◆ **WHAT IS REQUIRED**: Find and return every line of the data that contains the word "ways".

****************

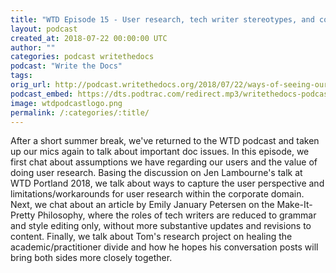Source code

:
 ```yaml
---
title: "WTD Episode 15 - User research, tech writer stereotypes, and conversations"
layout: podcast
created_at: 2018-07-22 00:00:00 UTC
author: ""
categories: podcast writethedocs
podcast: "Write the Docs"
tags: 
orig_url: http://podcast.writethedocs.org/2018/07/22/ways-of-seeing-our-users-ways-others-see-us/
podcast_embed: https://dts.podtrac.com/redirect.mp3/writethedocs-podcast.s3-us-west-2.amazonaws.com/wtdpodcast_episode_15_assumptions_users_writers.mp3
image: wtdpodcastlogo.png
permalink: /:categories/:title/
---
```

After a short summer break, we've returned to the WTD podcast and taken up our mics again to talk about important doc issues. In this episode, we first chat about assumptions we have regarding our users and the value of doing user research. Basing the discussion on Jen Lambourne's talk at WTD Portland 2018, we talk about ways to capture the user perspective and limitations/workarounds for user research within the corporate domain. Next, we chat about an article by Emily January Petersen on the Make-It-Pretty Philosophy, where the roles of tech writers are reduced to grammar and style editing only, without more substantive updates and revisions to content. Finally, we talk about Tom's research project on healing the academic/practitioner divide and how he hopes his conversation posts will bring both sides more closely together.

****************

◆ **OUTPUT**:
orig_url: http://podcast.writethedocs.org/2018/07/22/ways-of-seeing-our-users-ways-others-see-us/
After a short summer break, we've returned to the WTD podcast and taken up our mics again to talk about important doc issues. In this episode, we first chat about assumptions we have regarding our users and the value of doing user research. Basing the discussion on Jen Lambourne's talk at WTD Portland 2018, we talk about ways to capture the user perspective and limitations/workarounds for user research within the corporate domain. Next, we chat about an article by Emily January Petersen on the Make-It-Pretty Philosophy, where the roles of tech writers are reduced to grammar and style editing only, without more substantive updates and revisions to content. Finally, we talk about Tom's research project on healing the academic/practitioner divide and how he hopes his conversation posts will bring both sides more closely together.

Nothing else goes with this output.